I’ve only seen one analyst bring up the issue of mail order concentration which Medco has always led in.  I’m not sure this will be a sticking point since mail is still typically optional.  Where I would be interested in seeing the HHI would be in specialty.  Given that 28% of the time only one specialty pharmacy (SP) is contracted with and 57% of the time it’s 1-2 SPs, this seems like a bigger area of focus and potential control.  (per EMD Serono Specialty Digest)  It’s also clearly the future of the pharmacy and PBM market. 

If you use Adam Fein’s estimates from his 2010-11 Economic Report on Retail and Specialty Pharmacies, the combined Curascript and Accredo market share would be somewhere around 52% which would seem high for one entity.  [I’m sure Walgreens or CVS (among others) would be happy to buy some of their specialty assets if that made the deal more likely.]  More to come as I catch up. 

Express Scripts (ESRX) to buy Medco (MHS) – WOW!!

In maybe even bigger news than the CVS acquisition of Caremark, Express Scripts announced this morning that they were merging (buying) Medco (for more information go to www.betterrxcare.com) . I’ve imagined a lot of scenarios for the industry, but this was not one.

You now have one big independent PBM with one owned by a retail and the third biggest owned by a payer. A big difference from a few years ago. The 3 models represent fundamentally different approaches.

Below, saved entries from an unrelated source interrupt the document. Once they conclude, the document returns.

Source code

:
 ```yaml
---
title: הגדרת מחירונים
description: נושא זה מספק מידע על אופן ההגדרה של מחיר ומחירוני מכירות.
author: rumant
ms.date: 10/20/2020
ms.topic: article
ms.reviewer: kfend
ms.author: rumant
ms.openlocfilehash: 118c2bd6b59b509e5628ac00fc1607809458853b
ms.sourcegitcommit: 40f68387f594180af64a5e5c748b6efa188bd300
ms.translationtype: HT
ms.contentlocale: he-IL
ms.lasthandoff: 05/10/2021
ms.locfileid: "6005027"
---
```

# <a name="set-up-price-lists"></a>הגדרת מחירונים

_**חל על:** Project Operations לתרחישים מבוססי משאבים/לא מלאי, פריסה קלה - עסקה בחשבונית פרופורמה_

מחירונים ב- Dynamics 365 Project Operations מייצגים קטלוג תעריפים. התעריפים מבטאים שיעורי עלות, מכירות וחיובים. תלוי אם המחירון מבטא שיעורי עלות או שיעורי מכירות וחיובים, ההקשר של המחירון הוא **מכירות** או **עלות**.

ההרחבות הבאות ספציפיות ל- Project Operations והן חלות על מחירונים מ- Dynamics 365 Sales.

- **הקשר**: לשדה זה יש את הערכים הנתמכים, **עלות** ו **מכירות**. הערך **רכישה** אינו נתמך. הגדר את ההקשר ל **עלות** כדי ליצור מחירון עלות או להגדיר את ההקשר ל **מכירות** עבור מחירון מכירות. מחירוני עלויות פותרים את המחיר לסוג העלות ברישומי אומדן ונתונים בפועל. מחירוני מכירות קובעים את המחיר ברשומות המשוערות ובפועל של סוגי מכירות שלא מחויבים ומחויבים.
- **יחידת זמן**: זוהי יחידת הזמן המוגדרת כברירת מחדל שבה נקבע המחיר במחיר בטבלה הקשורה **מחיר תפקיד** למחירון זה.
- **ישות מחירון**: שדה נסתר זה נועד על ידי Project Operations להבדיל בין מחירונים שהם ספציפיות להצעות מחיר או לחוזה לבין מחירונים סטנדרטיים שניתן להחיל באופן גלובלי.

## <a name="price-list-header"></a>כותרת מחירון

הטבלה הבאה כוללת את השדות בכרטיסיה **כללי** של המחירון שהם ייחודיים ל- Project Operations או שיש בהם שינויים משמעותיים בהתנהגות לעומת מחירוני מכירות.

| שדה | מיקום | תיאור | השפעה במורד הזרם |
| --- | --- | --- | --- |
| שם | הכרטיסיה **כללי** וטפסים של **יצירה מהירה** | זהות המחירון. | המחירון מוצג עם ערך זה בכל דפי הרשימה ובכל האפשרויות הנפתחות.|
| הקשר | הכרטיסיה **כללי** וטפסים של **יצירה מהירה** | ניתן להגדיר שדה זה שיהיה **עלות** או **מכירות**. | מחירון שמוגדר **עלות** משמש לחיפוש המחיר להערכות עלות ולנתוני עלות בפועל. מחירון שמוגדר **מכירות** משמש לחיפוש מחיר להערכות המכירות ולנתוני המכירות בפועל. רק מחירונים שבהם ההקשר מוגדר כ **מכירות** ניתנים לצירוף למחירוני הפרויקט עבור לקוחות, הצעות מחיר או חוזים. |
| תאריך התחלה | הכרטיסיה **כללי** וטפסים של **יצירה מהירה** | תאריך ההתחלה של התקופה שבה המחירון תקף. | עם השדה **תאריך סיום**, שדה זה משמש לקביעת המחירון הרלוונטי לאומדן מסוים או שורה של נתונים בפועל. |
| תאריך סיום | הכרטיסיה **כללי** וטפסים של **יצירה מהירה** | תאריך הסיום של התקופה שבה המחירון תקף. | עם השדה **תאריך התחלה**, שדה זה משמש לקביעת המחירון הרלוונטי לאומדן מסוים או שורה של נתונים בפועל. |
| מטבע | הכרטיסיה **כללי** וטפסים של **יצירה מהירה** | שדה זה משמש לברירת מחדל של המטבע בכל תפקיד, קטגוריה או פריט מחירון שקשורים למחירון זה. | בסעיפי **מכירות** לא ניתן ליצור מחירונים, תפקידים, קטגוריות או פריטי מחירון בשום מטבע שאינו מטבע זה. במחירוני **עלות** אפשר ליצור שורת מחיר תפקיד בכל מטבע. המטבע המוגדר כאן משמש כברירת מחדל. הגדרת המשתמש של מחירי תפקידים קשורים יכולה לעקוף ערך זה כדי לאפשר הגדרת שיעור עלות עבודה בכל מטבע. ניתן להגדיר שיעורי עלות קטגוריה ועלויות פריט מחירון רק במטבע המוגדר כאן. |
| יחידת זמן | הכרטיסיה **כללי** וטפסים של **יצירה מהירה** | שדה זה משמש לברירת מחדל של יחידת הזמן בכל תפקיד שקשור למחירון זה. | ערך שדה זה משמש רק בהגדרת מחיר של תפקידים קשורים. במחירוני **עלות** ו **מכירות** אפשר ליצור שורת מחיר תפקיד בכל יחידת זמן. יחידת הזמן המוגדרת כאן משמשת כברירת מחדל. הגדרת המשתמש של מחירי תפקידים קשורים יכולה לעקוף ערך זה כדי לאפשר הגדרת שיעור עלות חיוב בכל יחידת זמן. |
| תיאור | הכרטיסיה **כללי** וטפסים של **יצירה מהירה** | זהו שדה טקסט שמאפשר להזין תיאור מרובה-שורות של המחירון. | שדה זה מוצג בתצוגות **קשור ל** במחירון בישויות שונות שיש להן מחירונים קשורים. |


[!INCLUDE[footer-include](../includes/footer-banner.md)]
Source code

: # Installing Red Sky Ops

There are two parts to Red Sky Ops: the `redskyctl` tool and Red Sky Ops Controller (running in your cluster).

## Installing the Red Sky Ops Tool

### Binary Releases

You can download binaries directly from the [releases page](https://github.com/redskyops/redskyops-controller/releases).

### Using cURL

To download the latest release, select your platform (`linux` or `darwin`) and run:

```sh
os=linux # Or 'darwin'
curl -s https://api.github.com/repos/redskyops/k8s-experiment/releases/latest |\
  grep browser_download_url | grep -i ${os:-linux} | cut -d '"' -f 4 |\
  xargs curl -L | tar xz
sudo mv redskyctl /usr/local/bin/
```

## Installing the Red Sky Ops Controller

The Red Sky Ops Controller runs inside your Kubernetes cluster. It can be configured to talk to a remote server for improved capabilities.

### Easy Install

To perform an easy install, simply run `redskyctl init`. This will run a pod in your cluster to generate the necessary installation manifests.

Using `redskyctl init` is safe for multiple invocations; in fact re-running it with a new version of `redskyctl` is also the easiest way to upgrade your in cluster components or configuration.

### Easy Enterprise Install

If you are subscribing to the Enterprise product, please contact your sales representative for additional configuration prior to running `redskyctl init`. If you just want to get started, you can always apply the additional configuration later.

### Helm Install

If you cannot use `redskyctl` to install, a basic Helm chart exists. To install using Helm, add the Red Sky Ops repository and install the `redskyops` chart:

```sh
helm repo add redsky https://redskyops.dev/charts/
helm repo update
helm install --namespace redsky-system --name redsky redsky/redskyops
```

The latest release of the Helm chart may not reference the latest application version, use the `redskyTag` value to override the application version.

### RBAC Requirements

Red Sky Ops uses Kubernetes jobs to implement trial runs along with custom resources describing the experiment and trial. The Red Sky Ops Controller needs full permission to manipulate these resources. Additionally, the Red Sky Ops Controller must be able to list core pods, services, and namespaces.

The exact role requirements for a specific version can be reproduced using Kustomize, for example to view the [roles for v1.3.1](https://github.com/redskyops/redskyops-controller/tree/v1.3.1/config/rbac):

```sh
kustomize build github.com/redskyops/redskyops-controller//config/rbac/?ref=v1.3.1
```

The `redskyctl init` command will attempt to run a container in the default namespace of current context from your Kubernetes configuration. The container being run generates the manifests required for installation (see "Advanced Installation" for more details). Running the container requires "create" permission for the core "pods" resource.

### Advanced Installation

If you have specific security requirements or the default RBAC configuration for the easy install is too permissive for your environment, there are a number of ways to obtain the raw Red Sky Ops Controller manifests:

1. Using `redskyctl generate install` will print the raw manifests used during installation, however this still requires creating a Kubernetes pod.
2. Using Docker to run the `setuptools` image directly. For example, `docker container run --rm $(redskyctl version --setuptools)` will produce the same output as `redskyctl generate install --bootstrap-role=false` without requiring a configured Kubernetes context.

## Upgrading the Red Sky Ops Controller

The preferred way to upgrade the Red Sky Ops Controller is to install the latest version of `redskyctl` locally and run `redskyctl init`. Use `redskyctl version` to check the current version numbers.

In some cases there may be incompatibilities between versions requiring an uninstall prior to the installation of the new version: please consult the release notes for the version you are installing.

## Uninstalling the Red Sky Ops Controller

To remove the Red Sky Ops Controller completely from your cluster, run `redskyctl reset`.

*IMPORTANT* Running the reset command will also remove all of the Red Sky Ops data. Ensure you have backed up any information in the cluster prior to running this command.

I knew the United Healthcare decision would prompt something radical to happen in the industry, but I saw Medco driving that not being acquired. This brings a lot of things to mind:

1. What does this mean for the Walgreen’s negotiations with Express Scripts?  (original post)

2. What will the combined entity look like in terms of Consumerology + Therapeutic Resources Centers, International, Specialty, rebates, trend management, mail order operations, call center, and leadership?

3. There will be some serious consolidation over time of people and facilities. How long will this take?

4. Which system(s) will be used?

5. Will this accelerate other consolidation? I would think this puts other PBMs in play.

6. Will United build on their PBM by being an acquirer of other PBMs? How will CVS Caremark respond?

7. With the FEP decision re: Medco, will this impact DOD at Express Scripts?

8. Which of the executives survive? For example, much of David’s team (Medco CEO) has been together for a while. Do they have parachutes? Do they all leave?

9. This becomes a huge client for a wholesaler and other vendors. How will they throw their weight around and what does that mean for the competition?

10. How will they leverage unique components across companies (e.g., different approaches to Medicare, systemed, worker’s comp)?

Of course, all of this assumes the SEC approves this, but I assume the parties feel this is very likely. The industry will look like the wholesalers from a concentration perspective. Will this simply be the beginning of mass consolidation across healthcare – payer, hospital, pharma, technology?

And, at the end of the day, what will the combined entity’s culture be and how will other’s react? I’m sure you’ll see lots of lobbying against the combined entity.

And, in all this, I think people probably missed an analyst report on another PBM that said they thought two captive PBMs with an estimated value of $200-400M would be up for sale in the near future. Who could that be?